Depuis août dernier, une pétition contre l’instauration d’une taxe de 35 euros sur les saisines de prudhommes rencontre un succès avec déjà près de 13 000 signatures. La version papier est à renvoyer à ton adresse. Pour mieux mesurer à quel point ce succès est étonnant, peux-tu préciser dans quelles conditions et avec quels moyens cette pétition a été organisée.

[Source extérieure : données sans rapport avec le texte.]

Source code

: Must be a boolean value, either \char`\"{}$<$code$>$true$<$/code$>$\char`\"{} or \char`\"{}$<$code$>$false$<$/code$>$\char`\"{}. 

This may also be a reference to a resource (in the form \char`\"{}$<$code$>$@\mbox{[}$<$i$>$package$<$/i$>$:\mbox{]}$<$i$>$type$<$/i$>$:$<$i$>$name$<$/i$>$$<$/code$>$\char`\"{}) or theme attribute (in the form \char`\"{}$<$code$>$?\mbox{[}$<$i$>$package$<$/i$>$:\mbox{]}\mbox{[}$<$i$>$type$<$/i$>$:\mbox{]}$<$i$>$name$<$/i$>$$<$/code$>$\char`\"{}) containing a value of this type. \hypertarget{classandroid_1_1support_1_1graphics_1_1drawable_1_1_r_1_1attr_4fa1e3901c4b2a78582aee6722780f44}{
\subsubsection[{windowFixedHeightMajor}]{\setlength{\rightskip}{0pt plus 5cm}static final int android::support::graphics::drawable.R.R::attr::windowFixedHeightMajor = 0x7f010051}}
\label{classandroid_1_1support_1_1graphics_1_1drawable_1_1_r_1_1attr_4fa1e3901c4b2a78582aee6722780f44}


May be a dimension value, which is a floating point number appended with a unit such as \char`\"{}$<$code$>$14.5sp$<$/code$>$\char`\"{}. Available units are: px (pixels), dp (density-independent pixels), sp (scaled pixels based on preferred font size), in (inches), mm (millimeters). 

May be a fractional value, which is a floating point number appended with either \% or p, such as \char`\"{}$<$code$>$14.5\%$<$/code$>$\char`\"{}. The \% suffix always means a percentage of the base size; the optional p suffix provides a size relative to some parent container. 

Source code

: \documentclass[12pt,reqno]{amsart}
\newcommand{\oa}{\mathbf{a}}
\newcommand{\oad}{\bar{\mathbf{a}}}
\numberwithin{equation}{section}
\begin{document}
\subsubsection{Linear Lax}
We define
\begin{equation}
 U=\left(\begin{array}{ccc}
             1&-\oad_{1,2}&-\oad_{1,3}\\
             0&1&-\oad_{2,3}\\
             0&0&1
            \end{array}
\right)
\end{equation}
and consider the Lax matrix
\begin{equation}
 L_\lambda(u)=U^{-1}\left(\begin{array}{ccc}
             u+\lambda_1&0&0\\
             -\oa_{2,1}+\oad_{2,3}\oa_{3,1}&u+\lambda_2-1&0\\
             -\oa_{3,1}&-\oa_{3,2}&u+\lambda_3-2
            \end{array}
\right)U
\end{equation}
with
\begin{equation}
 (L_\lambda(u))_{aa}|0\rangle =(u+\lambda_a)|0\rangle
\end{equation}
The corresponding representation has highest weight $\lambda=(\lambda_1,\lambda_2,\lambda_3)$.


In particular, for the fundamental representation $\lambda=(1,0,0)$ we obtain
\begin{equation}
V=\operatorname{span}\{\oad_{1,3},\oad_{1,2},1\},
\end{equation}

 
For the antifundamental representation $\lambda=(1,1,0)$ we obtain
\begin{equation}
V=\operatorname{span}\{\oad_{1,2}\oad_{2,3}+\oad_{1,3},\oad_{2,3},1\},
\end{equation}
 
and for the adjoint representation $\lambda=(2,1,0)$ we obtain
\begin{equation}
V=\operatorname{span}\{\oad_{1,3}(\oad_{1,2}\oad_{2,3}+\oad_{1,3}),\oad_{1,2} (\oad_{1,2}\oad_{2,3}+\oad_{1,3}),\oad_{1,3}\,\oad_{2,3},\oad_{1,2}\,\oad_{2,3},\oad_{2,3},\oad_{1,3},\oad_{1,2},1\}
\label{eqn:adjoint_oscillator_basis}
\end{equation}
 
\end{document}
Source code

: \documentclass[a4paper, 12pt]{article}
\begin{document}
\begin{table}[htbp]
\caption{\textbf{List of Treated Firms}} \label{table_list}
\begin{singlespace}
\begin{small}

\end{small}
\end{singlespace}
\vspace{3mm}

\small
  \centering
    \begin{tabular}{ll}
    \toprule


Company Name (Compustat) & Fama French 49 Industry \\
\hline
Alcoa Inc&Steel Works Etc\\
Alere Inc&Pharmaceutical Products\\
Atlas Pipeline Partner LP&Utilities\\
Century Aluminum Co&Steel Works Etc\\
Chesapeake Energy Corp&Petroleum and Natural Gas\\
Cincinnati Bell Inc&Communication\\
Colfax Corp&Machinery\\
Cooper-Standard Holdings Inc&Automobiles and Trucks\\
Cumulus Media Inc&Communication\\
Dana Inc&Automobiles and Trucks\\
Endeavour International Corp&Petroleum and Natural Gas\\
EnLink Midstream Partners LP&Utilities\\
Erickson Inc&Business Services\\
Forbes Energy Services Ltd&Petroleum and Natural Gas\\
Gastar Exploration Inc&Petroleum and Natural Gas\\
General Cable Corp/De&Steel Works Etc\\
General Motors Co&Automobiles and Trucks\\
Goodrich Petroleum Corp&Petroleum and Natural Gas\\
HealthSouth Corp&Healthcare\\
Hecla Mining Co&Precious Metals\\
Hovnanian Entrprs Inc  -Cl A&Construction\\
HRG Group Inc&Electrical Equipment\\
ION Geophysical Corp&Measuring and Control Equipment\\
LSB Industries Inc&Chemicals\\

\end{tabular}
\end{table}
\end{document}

N.D. – La décision de rendre payant l’accès au tribunal des prudhommes est passé discrètement cet été, dans le cadre de la « loi de finances rectificative », parmi de nombreuses mesures destinées à mettre en place le « Fonds européen de stabilité monétaire ». C’est-à-dire que c’est un dégât collatéral de la crise de la dette publique et du renforcement des institutions européennes, sur le dos des salariés. Le syndicat de la magistrature a alerté sur cette taxe forfaitaire d’accès aux tribunaux, qui ne concerne pas les seuls prudhommes. En effet, officiellement cette taxe sert à financer la réforme de la garde à vue. Dans le cas des prud’hommes, c’est particulièrement ridicule puisque jamais un patron ne s’est retrouvé en garde à vue pour violation du code du travail.

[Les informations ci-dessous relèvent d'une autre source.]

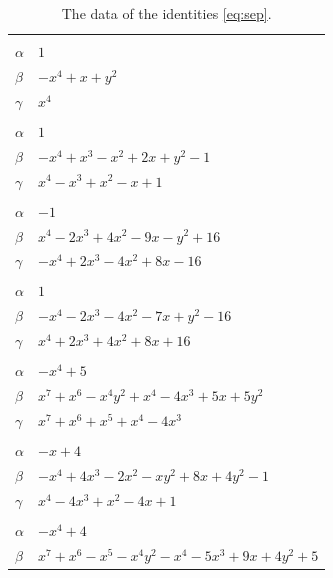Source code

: \documentclass[11pt]{article}
\begin{document}
\begingroup\footnotesize
\setlength{\LTcapwidth}{\textwidth}
\begin{longtable}{@{}ll@{}}
\caption{The data of the identities \eqref{eq:sep}.}\label{tab:sep}\\
\hline\endfirsthead\hline\endhead\hline\endfoot
\multicolumn{2}{@{}l}{$\{i,j\}=\{0,1\}$, $k_{ij}=2^{2}$}\\
$\alpha$ & $1$\\
$\beta$ & $-x^{4}+x+y^{2}$\\
$\gamma$ & $x^{4}$\\
\addlinespace[3pt]
\multicolumn{2}{@{}l}{$\{i,j\}=\{0,6\}$, $k_{ij}=3$}\\
$\alpha$ & $1$\\
$\beta$ & $-x^{4}+x^{3}-x^{2}+2x+y^{2}-1$\\
$\gamma$ & $x^{4}-x^{3}+x^{2}-x+1$\\
\addlinespace[3pt]
\multicolumn{2}{@{}l}{$\{i,j\}=\{0,14\}$, $k_{ij}=2^{2}\cdot 7$}\\
$\alpha$ & $-1$\\
$\beta$ & $x^{4}-2x^{3}+4x^{2}-9x-y^{2}+16$\\
$\gamma$ & $-x^{4}+2x^{3}-4x^{2}+8x-16$\\
\addlinespace[3pt]
\multicolumn{2}{@{}l}{$\{i,j\}=\{0,15\}$, $k_{ij}=2^{2}\cdot 3^{2}$}\\
$\alpha$ & $1$\\
$\beta$ & $-x^{4}-2x^{3}-4x^{2}-7x+y^{2}-16$\\
$\gamma$ & $x^{4}+2x^{3}+4x^{2}+8x+16$\\
\addlinespace[3pt]
\multicolumn{2}{@{}l}{$\{i,j\}=\{0,18\}$, $k_{ij}=2^{2}\cdot 5$}\\
$\alpha$ & $-x^{4}+5$\\
$\beta$ & $x^{7}+x^{6}-x^{4}y^{2}+x^{4}-4x^{3}+5x+5y^{2}$\\
$\gamma$ & $x^{7}+x^{6}+x^{5}+x^{4}-4x^{3}$\\
\addlinespace[3pt]
\multicolumn{2}{@{}l}{$\{i,j\}=\{0,23\}$, $k_{ij}=3\cdot 5$}\\
$\alpha$ & $-x+4$\\
$\beta$ & $-x^{4}+4x^{3}-2x^{2}-xy^{2}+8x+4y^{2}-1$\\
$\gamma$ & $x^{4}-4x^{3}+x^{2}-4x+1$\\
\addlinespace[3pt]
\multicolumn{2}{@{}l}{$\{i,j\}=\{0,26\}$, $k_{ij}=3\cdot 7$}\\
$\alpha$ & $-x^{4}+4$\\
$\beta$ & $x^{7}+x^{6}-x^{5}-x^{4}y^{2}-x^{4}-5x^{3}+9x+4y^{2}+5$\\

\end{longtable}
\end{document}
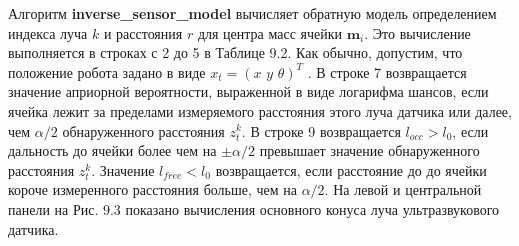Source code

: \documentclass[10pt,a4paper]{article}
\begin{document}
Алгоритм \textbf{inverse\_sensor\_model} вычисляет обратную модель определением индекса луча $k$ и расстояния $r$ для центра масс ячейки $\textbf{m}_i$. Это вычисление выполняется в строках с 2 до 5 в Таблице 9.2. Как обычно, допустим, что положение робота задано в виде $x_t = (x\,\,y\,\,\theta)^T$ . В строке 7 возвращается значение априорной вероятности, выраженной в виде логарифма шансов, если ячейка лежит за пределами измеряемого расстояния этого луча датчика или   далее, чем $\alpha/2$ обнаруженного расстояния $z_t^k$. В строке 9 возвращается $l_{occ}>l_0$, если дальность до ячейки более чем на $\pm\alpha/2$ превышает значение обнаруженного расстояния $z_t^k$. Значение $l_{free}<l_0$ возвращается, если расстояние до до ячейки короче измеренного расстояния больше, чем на $\alpha/2$. На левой и центральной панели на Рис. 9.3 показано вычисления основного конуса луча ультразвукового датчика.
\end{document}
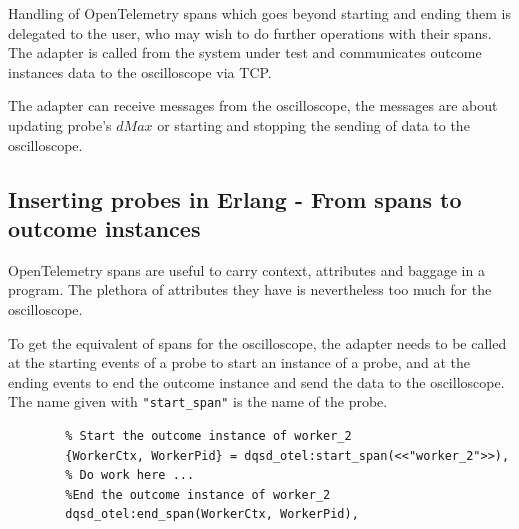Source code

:     Handling of OpenTelemetry spans which goes beyond starting and ending them is delegated to the user, who may wish to do further operations with their spans. 
    The adapter is called from the system under test and communicates outcome instances data to the oscilloscope via TCP. 
    
    The adapter can receive messages from the oscilloscope, the messages are about updating probe's $dMax$ or starting and stopping the sending of data to the oscilloscope.
    \subsection{Inserting probes in Erlang - From spans to outcome instances}
        OpenTelemetry spans are useful to carry context, attributes and baggage in a program. The plethora of attributes they have is nevertheless too much for the oscilloscope.

        To get the equivalent of spans for the oscilloscope, the adapter needs to be called at the starting events of a probe to start an instance of a probe, and at the ending events to end the outcome instance and send the data to the oscilloscope. The name given with \texttt{"start\_span"} is the name of the probe.

        \begin{verbatim}
        % Start the outcome instance of worker_2 
        {WorkerCtx, WorkerPid} = dqsd_otel:start_span(<<"worker_2">>),   
        % Do work here ...
        %End the outcome instance of worker_2
        dqsd_otel:end_span(WorkerCtx, WorkerPid),
        \end{verbatim}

Nous en avons discuté au sein de l’Initiative Communiste Ouvrière (ICO) : comment réagir, comment mobiliser là-dessus ? La pétition nous a semblé le bon outil pour commencer. On connait le dédain des gouvernements pour ce mode d’action, mais c’est un bon moyen d’informer, de faire réagir. C’est donc une première étape dans la construction de la mobilisation et cette première étape est un succès. Le résultat est clair : les signatures ne cessent d’affluer depuis plus de deux mois.

On a l’impression que la pétition répond à une vraie attente de nombreux militants ouvriers. Pourquoi sont-ils tant attachés aux prudhommes et à leur gratuité, à quel point leur sont-ils utiles ?

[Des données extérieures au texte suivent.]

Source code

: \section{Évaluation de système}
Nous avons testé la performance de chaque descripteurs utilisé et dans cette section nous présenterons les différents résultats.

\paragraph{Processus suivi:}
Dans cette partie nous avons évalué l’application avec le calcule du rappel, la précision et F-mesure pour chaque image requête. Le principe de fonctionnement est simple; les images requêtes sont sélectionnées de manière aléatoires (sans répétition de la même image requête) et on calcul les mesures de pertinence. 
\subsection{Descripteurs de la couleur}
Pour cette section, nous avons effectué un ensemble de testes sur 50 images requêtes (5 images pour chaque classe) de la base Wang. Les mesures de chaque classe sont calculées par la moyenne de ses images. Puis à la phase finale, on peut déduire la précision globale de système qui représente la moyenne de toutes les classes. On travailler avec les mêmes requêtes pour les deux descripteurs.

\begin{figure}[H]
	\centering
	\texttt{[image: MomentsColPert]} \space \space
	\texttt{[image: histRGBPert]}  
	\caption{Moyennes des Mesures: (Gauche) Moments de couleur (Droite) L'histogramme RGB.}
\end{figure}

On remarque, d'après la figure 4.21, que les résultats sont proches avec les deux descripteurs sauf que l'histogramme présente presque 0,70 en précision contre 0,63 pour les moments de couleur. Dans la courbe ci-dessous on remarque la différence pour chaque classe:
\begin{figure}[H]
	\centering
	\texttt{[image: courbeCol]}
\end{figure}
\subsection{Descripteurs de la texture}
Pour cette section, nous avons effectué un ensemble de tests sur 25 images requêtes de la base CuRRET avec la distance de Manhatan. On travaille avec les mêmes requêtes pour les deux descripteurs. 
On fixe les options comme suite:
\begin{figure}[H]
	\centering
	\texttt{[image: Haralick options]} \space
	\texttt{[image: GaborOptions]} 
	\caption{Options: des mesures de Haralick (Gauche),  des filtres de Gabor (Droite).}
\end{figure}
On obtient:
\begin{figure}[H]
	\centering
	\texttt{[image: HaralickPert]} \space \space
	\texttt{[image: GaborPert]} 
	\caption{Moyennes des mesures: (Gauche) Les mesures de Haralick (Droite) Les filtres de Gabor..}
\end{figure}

Élus et défenseurs aux prudhommes, délégués syndicaux, délégués du personnels, responsables d’union locales ou de départementales, sections syndicales de toutes confédérations sont très nombreux parmi les signataires. Mieux, la CFTC et Solidaires ont relayé la pétition sur leur site national, de même que de nombreuses sections syndicales. A la suite de cela, la CGT a lancé sa propre pétition, qui remporte également un certain succès. L’appel a largement circulé sur les listes de diffusion syndicales, sur les blogs, sur facebook, etc.. Dix confédérations ont émis un communiqué commun en faveur de a gratuité. Il est clair que le monde du travail ne veut pas de cette taxe forfaitaire.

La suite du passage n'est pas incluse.